Abschluß mit Bach

Dank-Vesper in der Moritzburger Schloßkirche

Die Chöre der katholischen Kantoreien St. Franziskus Xaverius (Neustadt), St. Hubertus (Weißer Hirsch), St. Josef (Pieschen) und St. Petrus Canisius (Pillnitz) schlossen sich am Wochenende vor einer Woche zu einem großen Chor der St.-Martin-Pfarrei zusammen, um gemeinsam eine Vesper zu gestalten. Begonnen hatte das Projekt mit Proben, zu denen Gastsänger eingeladen waren, bereits einen Monat zuvor. Am Sonnabend (Schloßkapelle Pillnitz) und Sonntag (Schloßkapelle Moritzburg) fanden die Aufführungen statt.

Unterstützt wurden die Sängerinnen und Sänger von einem kleinen, aber erlesenen Ensemble (Caspar Erler und Reingard Marie Voß, Violinen, Sophia Gulde, Viola, Katrin Meingast, Violoncello, Carsten Heyder, Violone und Stephan Naumovitsch, Truhenorgel), in dem Alte-Musik-Experten, freie sowie Kirchenmusiker zu einer soliden Einheit fanden und gemeinsame Gestaltungsräume erschlossen.

Schloß Pillnitz zum Herbstbeginn – in der Schloßkapelle war die St.-Martin-Pfarrei am Vorabend aufgetreten, Photo: Magdalena Flügge

Im Mittelpunkt stand die Kantate »Der Herr denket an uns« (BWV 196), ursprünglich zu einer Trauung in Thüringen, vielleicht sogar für einen Verwandten Johann Sebastian Bachs, geschrieben.

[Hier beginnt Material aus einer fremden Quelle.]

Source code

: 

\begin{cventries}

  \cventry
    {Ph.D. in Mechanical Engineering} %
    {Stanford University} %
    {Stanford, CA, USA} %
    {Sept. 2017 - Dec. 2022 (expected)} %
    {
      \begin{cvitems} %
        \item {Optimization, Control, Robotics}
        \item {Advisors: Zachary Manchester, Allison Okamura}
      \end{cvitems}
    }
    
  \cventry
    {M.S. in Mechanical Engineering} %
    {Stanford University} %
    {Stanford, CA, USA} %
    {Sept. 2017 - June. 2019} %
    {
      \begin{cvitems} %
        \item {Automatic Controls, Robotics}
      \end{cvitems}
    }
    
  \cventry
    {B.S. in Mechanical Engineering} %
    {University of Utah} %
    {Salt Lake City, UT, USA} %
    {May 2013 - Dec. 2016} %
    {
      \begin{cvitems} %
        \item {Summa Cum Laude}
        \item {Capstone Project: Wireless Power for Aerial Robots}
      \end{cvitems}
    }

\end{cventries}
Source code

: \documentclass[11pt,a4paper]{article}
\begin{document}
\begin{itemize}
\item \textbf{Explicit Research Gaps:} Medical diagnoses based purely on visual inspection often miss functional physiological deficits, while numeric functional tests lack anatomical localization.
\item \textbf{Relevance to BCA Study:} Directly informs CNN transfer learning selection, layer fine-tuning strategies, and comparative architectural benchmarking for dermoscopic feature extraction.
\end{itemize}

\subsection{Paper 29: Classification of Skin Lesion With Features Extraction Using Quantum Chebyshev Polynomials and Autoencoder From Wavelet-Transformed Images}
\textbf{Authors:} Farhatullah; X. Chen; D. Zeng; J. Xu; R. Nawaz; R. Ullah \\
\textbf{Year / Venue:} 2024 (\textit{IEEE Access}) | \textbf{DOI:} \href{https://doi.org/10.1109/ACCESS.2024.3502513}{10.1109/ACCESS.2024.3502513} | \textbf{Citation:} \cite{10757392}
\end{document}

Auch das übrige Programm bezog sich, wie Leiter Marco Gulde verriet, auf den Thomaskantor.

Ein Eingangschoral (»Herr, komm‘ mir zu Hilfe«) sorgte a cappella in der Vesper am Sonntag für den Beginn bzw. liturgischen Einzug. »Lobt Gott den Herrn der Herrlichkeit« (EG 300) führte im Sinne eines Chorals (nun mit Instrumentalbegleitung) die Verbindung von Hilfe und Dank weiter. Diese Themen blieben am 15. Sonntag nach Trinitatis immanent. »Sorgt euch nicht!« ist leichter gesagt als getan, auch schließe der Dank und das Behüten ein, daß Gott einen stets »im Blick« habe, wie Pfarrer Ludger M. Kauder in seinem Geistlichen Wort ausführte. Der Lesungsteil hatte zuvor einer ergänzten und modernisierten Fassung der Dank-Psalmen Ernesto Cardenals gegolten.

Zentral sorgten zwei Werke für einen stabilen Kern: einerseits Bachs Trauungskantate, andererseits eine anonym überlieferte Triosonate aus dem »Schranck No. II« (ehemals Hofkapelle) – ob sie wirklich von Georg Philipp Telemann stammt, wie Marco Gulde als zumindest möglich darstellte, läßt sich nicht genau sagen oder muß noch erforscht werden.

Bachs Kantate gelang, nachdem sich die Chöre sozusagen eingesungen hatten, mit großer Sicherheit – wer es nicht wußte, hätte hier keinen aus vier Teilchören plus Gästen bestehenden Projektchor, sondern eine beständige Kantorei vermutet. Durch die Sinfonia-Einleitung war dem Werk zudem ein festliches Kleid gegeben, passend für den Anlaß damals wie für den Ernte- oder anderen Dank jetzt. Daß der Text vor allem für Chor gesetzt wurde, dürfte den Beteiligten ebenso gelegen haben, denn schon im Eingangschor mußten sie mit fugierten Einsätzen eine klare Struktur schaffen, die außerdem »leuchten« sollte. Insofern war es schön, daß die Mühen der Vorbereitung in zwei Aufführungen mündeten statt in nur einem Konzert.

Die Instrumentalisten stützten dabei den Klang beträchtlich und malten die Sopran-Arie »Er segnet, die den Herrn fürchten« mit aus. Die Gesangssoli hatten Eva-Maria Knauer und Simone Weinmann (Sopran), Jochen Schubert (Tenor) und Clemens Geuther (Baß) übernommen. Vor allem das Duett von Tenor und Baß gefiel dabei mit seiner Ausgewogenheit und der emotionalen Hingabe und Sicherheit. Den Schlußchor bzw. die Amen-Fuge führten noch einmal die Solisten an. Mit dem Choral »Was Gott tut, das ist wohlgetan«, den Bach in verschiedenen Fassungen für seine Kantaten verwendet hat, fügte der Chor jener Kantate, die ausnahmsweise mit einem Chor endet, ein ergänzendes Schlußwort an.

Die Triosonate – ob nun von Telemann oder nicht, war vollkommen egal – sorgte im ausgewogenen Wechsel der beiden Violinen mit dem zur eigenständigen Stimme gewachsenen Basso continuo um das Violoncello für Anregung. Die Ecksätze durfte jeweils die zweite Violine beginnen (diese Extravaganz spräche vielleicht für Telemann), der mittlere erinnerte ein wenig an das »Albinoni-Adagio« von Remo Giazotto.

Mit dem Abendlied »Die Sonne ist gesunken, der Riese Tag legt sich zur Ruh« von Josef Baumhof (Text: Hermann Claudius) verabschiedete sich der Chor.

29. September 2025, Wolfram Quellmalz

Die Reihe der Musikalischen Vespern in der Moritzburger Schloßkapelle, sonst von Ulrike Tietze gestaltet, kehrt im kommenden Jahr wieder.